The movie follows Glitter and his entourage through to a sell-out concert at the Rainbow Theatre in London, and features songs from the show.

== Reception ==

=== Box office ===
The film was a box office success at the time.

=== Critical ===
The Monthly Film Bulletin wrote: "An aptly titled piece of merchandising, Remember Me This Way is a promotion film for pop star Gary Glitter and his new album (recorded live at the concert which is the film's climax) thinly disguised as a documentary. ... Any depth or insight into the difficulties (as opposed to the complexities) of creating and maintaining a saleable image is strictly avoided in a series of simple, image-building scenes: a very unconvincing screen test which has Glitter, in slow-motion, kung-fu style, destroying some attackers, and the star posing in a collection of progressively more outrageous costumes.
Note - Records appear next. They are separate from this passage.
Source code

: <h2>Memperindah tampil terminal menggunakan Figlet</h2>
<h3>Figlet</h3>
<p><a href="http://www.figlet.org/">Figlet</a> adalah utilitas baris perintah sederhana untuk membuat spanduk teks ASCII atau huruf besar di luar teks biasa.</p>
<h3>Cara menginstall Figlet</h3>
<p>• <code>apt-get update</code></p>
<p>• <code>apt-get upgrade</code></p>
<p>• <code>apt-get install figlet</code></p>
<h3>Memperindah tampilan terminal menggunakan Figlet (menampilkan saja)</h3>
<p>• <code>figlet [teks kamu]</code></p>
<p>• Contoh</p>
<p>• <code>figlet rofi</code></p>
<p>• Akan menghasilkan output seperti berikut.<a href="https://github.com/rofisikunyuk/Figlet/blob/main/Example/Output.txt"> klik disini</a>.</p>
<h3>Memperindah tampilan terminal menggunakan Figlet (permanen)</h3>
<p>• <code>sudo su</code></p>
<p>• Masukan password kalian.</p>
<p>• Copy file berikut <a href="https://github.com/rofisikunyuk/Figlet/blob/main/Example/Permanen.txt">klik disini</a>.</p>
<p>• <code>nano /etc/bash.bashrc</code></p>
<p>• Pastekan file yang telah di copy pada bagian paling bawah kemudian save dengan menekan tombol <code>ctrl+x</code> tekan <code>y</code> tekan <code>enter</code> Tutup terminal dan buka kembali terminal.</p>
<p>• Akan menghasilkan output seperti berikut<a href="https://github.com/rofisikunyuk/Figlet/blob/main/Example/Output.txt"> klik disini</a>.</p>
The interviews with Glitter and the scenes where his management team plan their promotional campaign are all marred by the extreme self-consciousness of the participants. ... Certainly his appeal would not appear to be sexual (as, say, David Cassidy's is), for when he gyrates across the stage – which he does often and with great output of energy – he resembles a graceless, plump, outlandishly dressed and even more frenetic Jagger. The final shot says it all: Glitter's face in close-up fills the left of the frame singing "Remember Me This Way", while a series of stills of the star in action slowly replace one another on the right-hand side, all beautifully designed to create and further the image."

The Scotsman described the film as a "ghastly mock documentary ... wherein Glitter appears as a wheezing, paunchy narcissist with as much glamour and sophistication as the average pot noodle. It was his only film.

== Home media ==
The film was issued on VHS in the 1980s, and a DVD release followed in 2005.